The bill the Senate passed does not impose sanctions on Iran. The situation is that there was an existing law that allowed the POTUS to impose sanctions on Iran if he wants to. It was set to expire at the end of this year. Congress has just extended that law.

Supporters of the extension say keeping the law on the books would send a signal to Iran that the United States can quickly re-instate the sanctions if the Islamic Republic violates the nuclear pact.

No new sanctions were imposed, and the POTUS is not required to do anything new. The current administration position on this basically seems to be that the bill is unnecessary, but that would hardly merit a veto.

  • That is what I thought as well, but then I saw this article from CNN. Did I misread it? Or maybe the article is misrepresenting the facts? Dec 2, 2016 at 23:33
  • @KodosJohnson - Dunno.
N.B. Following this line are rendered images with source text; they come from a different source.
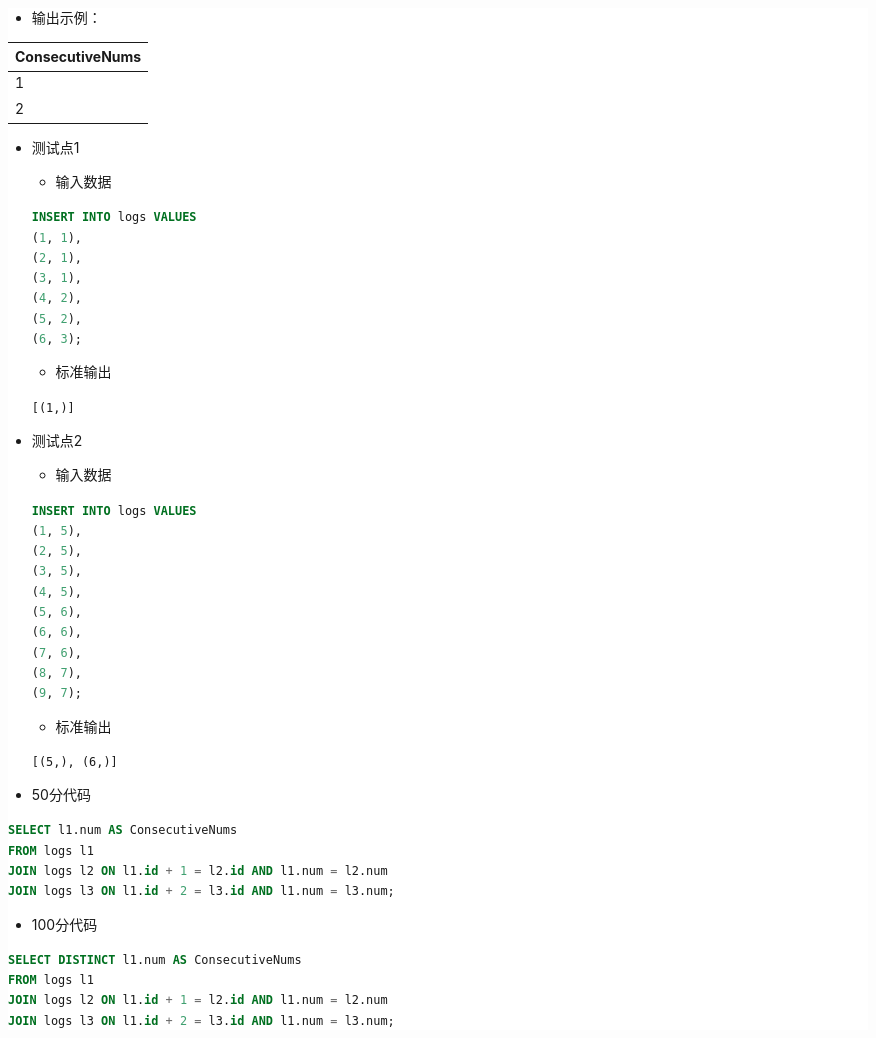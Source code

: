 - 输出示例：

| ConsecutiveNums |
|-----------------|
| 1              |
| 2              |

-   测试点1
    -   输入数据
    ```sql
    INSERT INTO logs VALUES
    (1, 1),
    (2, 1),
    (3, 1),
    (4, 2),
    (5, 2),
    (6, 3);
    ```
    -   标准输出
    ```text
    [(1,)]
    ```

-   测试点2
    -   输入数据
    ```sql
    INSERT INTO logs VALUES
    (1, 5),
    (2, 5),
    (3, 5),
    (4, 5),
    (5, 6),
    (6, 6),
    (7, 6),
    (8, 7),
    (9, 7);
    ```
    -   标准输出
    ```text
    [(5,), (6,)]
    ```

-   50分代码
```sql
SELECT l1.num AS ConsecutiveNums
FROM logs l1
JOIN logs l2 ON l1.id + 1 = l2.id AND l1.num = l2.num
JOIN logs l3 ON l1.id + 2 = l3.id AND l1.num = l3.num;
```

-   100分代码
```sql
SELECT DISTINCT l1.num AS ConsecutiveNums
FROM logs l1
JOIN logs l2 ON l1.id + 1 = l2.id AND l1.num = l2.num
JOIN logs l3 ON l1.id + 2 = l3.id AND l1.num = l3.num;
```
Can you find a source article that I can load into a webbrowser without making my whole browser/PC go unresponsive? I tried following your CNN link, only to be reminded why I avoid going to the CNN website anymore.
    – T.E.D.
    Dec 2, 2016 at 23:36
  • Well... here is a quote from the first paragraph: "Senators overwhelmingly approved Thursday a 10-year extension of tough economic sanctions against Iran they believe is needed...". The wording of the sentence suggests the sanctions themselves are being extended, not just the predident's power to impose them. Dec 2, 2016 at 23:37
  • Although the New York Times is more in line with your answer - nytimes.com/2016/12/01/us/politics/… Dec 2, 2016 at 23:38
  • @KodosJohnson - I'd guess whoever wrote that article was slightly confused (being charitable here). Both NPR and Politico are reporting it as an extension to the law allowing sanctions to be imposed, and went into that in gory detail. Yet another reason to avoid CNN's website I guess.
    – T.E.D.
    Dec 2, 2016 at 23:39

The president has some tools, but they all come with downsides and of course aren't guaranteed to work:

  1. Escalate the issue to Supreme Court, hoping that the bill is struck down on constitutional grounds (either content, or more likely jurisdiction).
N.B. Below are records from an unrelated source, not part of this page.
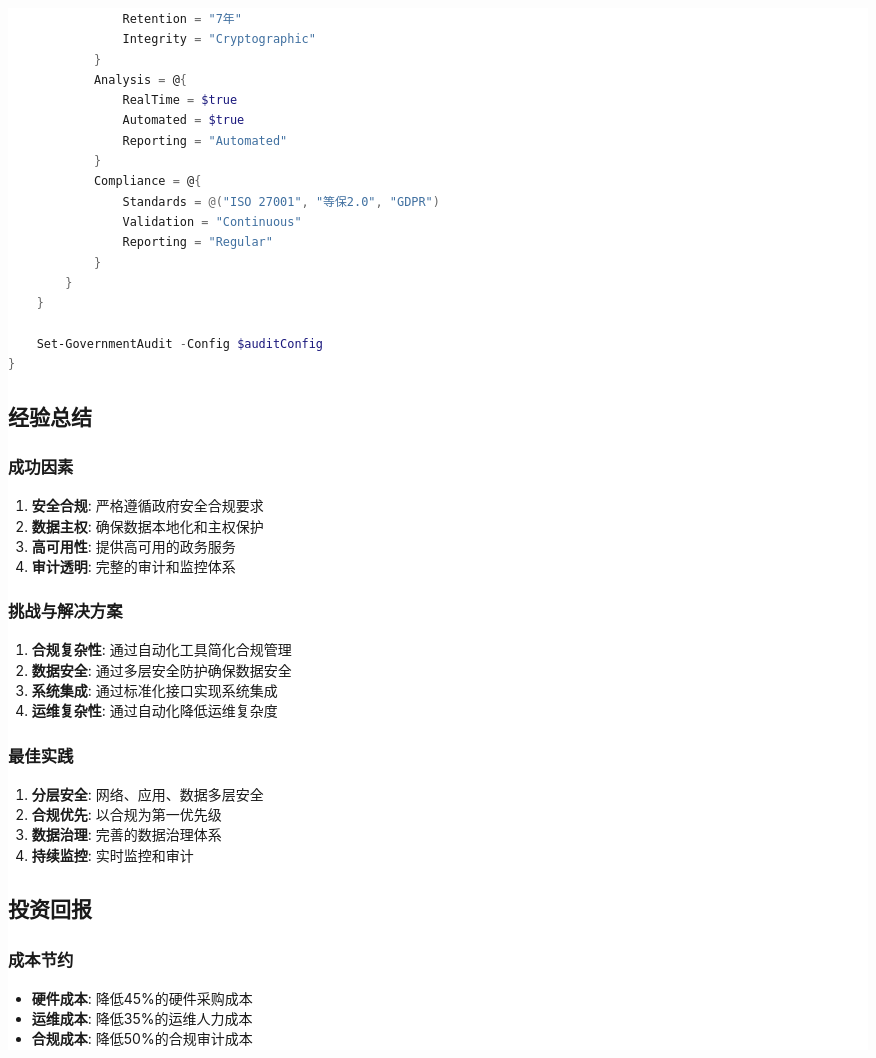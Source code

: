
 ```powershell
                Retention = "7年"
                Integrity = "Cryptographic"
            }
            Analysis = @{
                RealTime = $true
                Automated = $true
                Reporting = "Automated"
            }
            Compliance = @{
                Standards = @("ISO 27001", "等保2.0", "GDPR")
                Validation = "Continuous"
                Reporting = "Regular"
            }
        }
    }
    
    Set-GovernmentAudit -Config $auditConfig
}
```

## 经验总结

### 成功因素

1. **安全合规**: 严格遵循政府安全合规要求
2. **数据主权**: 确保数据本地化和主权保护
3. **高可用性**: 提供高可用的政务服务
4. **审计透明**: 完整的审计和监控体系

### 挑战与解决方案

1. **合规复杂性**: 通过自动化工具简化合规管理
2. **数据安全**: 通过多层安全防护确保数据安全
3. **系统集成**: 通过标准化接口实现系统集成
4. **运维复杂性**: 通过自动化降低运维复杂度

### 最佳实践

1. **分层安全**: 网络、应用、数据多层安全
2. **合规优先**: 以合规为第一优先级
3. **数据治理**: 完善的数据治理体系
4. **持续监控**: 实时监控和审计

## 投资回报

### 成本节约

- **硬件成本**: 降低45%的硬件采购成本
- **运维成本**: 降低35%的运维人力成本
- **合规成本**: 降低50%的合规审计成本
    This could be administration originating the suit, or simply joining a suit of someone else harmed by the bill.

  2. Issue an executive order canceling at least some effects of the bill

    Of course, in December 2016, that would be purely symbolic and likely further poison the popular opinion against him. Iran, and nuclear deal, weren't very popular in US.

  • I think this answer is wrong. (1) The President would not have standing to bring a legal case in any reasonable scenario (certainly not this one), so all that would happen is that the case would get tossed out fast. Not to mention it brings a terrible precedent. (2) Executive action can not override legislation. Dec 2, 2016 at 20:44
  • @DavidGrinberg: I've wondered what would happen if a president were to write a blanket pardon for everybody who ignores law X during his term of office.
    – Joshua
    Dec 2, 2016 at 21:04
  • @Joshua Blanket pardons are not within the power of the presidency, it has to be specific. This is very similar to the problem that Terry McAuliffe (governor of Virgina) ran into. Check out this Google result. Its also one of the reasons why Obama is only pardoning non-violent drug offenders a few hundred at a time. Dec 2, 2016 at 21:08
  • @DavidGrinberg - (1) Which is why I BOTH indicated they aren't guaranteed to work {no standing} OR, that he can get someone else with standing - like someone affected by sanctions - to bring suit. (2) It can undermine legislation. E.g. no enforcement of sanctions.
    – user4012
    Dec 2, 2016 at 21:39
  • 1
    @DavidGrinberg: As I understand it, the equivalent of a blanket pardon was issued for Vietnam war draft dodgers.